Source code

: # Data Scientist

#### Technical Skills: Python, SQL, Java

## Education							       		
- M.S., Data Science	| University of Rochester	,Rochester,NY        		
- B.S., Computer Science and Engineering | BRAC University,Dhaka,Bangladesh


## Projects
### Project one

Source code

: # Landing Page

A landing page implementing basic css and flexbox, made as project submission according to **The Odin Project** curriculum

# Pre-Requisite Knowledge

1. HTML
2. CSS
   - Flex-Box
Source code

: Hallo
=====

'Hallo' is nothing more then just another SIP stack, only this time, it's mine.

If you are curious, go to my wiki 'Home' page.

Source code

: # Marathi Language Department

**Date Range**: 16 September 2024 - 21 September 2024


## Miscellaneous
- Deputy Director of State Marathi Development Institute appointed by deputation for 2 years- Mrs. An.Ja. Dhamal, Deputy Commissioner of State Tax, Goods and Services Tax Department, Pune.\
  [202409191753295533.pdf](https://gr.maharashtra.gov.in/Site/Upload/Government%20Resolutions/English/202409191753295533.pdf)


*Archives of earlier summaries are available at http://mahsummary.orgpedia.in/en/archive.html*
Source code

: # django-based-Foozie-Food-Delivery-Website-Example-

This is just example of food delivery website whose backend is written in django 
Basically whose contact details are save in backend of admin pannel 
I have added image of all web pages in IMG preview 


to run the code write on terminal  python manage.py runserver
┄┄┄┄┄┄┄┄┄┄
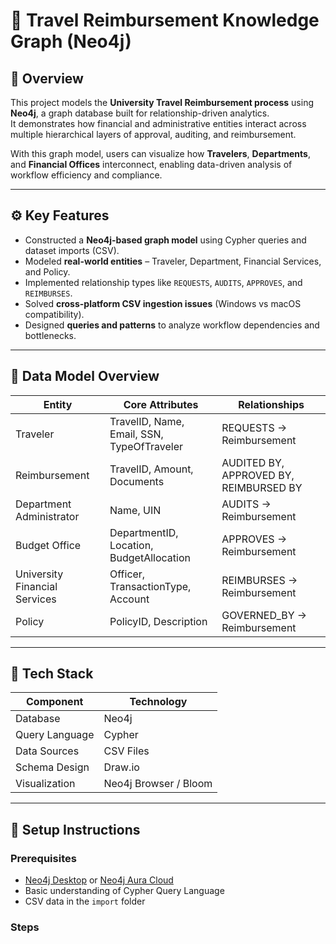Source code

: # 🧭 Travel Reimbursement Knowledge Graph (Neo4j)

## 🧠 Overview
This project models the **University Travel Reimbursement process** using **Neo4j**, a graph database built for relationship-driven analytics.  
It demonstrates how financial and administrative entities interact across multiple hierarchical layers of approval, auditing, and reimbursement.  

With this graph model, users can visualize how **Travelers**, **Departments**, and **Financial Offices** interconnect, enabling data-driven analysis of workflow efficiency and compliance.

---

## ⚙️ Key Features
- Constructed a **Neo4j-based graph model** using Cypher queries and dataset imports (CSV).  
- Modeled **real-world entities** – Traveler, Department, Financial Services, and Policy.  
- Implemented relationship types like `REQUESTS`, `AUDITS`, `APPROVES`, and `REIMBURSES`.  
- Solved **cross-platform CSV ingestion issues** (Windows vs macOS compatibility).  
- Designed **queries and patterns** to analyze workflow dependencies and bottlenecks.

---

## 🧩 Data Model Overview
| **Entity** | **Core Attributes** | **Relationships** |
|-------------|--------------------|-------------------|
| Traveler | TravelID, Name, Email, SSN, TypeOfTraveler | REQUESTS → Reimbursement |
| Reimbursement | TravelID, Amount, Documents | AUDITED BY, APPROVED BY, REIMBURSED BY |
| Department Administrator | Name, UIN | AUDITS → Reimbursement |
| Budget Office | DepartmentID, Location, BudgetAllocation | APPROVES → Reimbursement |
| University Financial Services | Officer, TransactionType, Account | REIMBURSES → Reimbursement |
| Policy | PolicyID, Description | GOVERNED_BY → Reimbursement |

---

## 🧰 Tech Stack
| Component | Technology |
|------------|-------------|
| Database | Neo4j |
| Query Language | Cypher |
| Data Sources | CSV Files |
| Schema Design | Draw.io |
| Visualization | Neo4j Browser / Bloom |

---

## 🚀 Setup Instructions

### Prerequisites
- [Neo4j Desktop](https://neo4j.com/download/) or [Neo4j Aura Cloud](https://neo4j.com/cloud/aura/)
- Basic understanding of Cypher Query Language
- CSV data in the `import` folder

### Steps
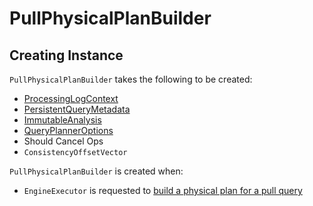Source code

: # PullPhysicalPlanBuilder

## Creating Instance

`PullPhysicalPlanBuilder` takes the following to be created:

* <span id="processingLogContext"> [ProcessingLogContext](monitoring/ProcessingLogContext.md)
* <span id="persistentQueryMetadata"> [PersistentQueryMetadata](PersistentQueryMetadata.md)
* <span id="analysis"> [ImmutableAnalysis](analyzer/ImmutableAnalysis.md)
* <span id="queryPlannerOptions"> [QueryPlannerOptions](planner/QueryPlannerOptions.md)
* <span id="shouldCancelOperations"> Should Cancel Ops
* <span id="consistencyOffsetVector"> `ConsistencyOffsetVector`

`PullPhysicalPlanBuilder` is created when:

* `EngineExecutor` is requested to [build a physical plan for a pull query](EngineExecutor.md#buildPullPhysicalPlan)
┄┄┄┄┄┄┄┄┄┄
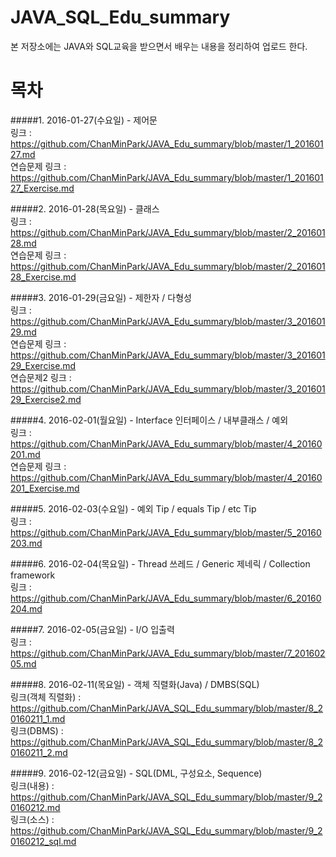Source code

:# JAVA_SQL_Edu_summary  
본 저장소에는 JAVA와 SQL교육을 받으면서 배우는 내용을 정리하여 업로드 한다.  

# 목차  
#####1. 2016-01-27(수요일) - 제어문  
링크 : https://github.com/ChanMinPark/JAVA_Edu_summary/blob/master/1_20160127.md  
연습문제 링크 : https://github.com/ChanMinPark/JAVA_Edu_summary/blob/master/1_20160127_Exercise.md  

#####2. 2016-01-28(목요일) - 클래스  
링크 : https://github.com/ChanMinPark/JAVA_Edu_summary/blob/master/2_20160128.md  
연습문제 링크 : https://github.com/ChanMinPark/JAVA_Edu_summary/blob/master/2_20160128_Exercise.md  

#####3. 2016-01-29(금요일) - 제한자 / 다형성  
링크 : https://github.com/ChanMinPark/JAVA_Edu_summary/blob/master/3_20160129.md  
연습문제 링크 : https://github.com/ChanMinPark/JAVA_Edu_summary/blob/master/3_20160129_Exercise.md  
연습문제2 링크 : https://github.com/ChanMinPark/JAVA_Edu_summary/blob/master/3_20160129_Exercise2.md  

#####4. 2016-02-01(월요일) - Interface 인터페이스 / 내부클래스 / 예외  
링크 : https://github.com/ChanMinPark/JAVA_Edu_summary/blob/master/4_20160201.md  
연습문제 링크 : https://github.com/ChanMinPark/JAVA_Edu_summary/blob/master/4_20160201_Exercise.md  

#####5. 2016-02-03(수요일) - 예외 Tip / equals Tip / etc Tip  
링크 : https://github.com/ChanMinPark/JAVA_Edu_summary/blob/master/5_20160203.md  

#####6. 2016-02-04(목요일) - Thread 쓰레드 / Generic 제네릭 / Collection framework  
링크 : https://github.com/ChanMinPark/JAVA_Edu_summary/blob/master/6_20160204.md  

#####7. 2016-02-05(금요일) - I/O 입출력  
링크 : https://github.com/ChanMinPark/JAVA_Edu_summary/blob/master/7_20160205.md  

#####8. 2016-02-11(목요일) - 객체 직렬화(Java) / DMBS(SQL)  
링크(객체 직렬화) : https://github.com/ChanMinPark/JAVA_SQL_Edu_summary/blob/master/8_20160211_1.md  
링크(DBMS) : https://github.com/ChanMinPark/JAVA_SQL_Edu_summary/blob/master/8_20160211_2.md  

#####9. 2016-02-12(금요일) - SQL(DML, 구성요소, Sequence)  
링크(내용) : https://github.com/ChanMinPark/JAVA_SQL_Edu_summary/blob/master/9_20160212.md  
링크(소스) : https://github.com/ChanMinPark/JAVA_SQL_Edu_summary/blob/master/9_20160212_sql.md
┄┄┄┄┄┄┄┄┄┄
# Your objective:
Copy every line from the records above that contains the string "django".

# Solution for this exercise:
: # django-based-Foozie-Food-Delivery-Website-Example-
This is just example of food delivery website whose backend is written in django 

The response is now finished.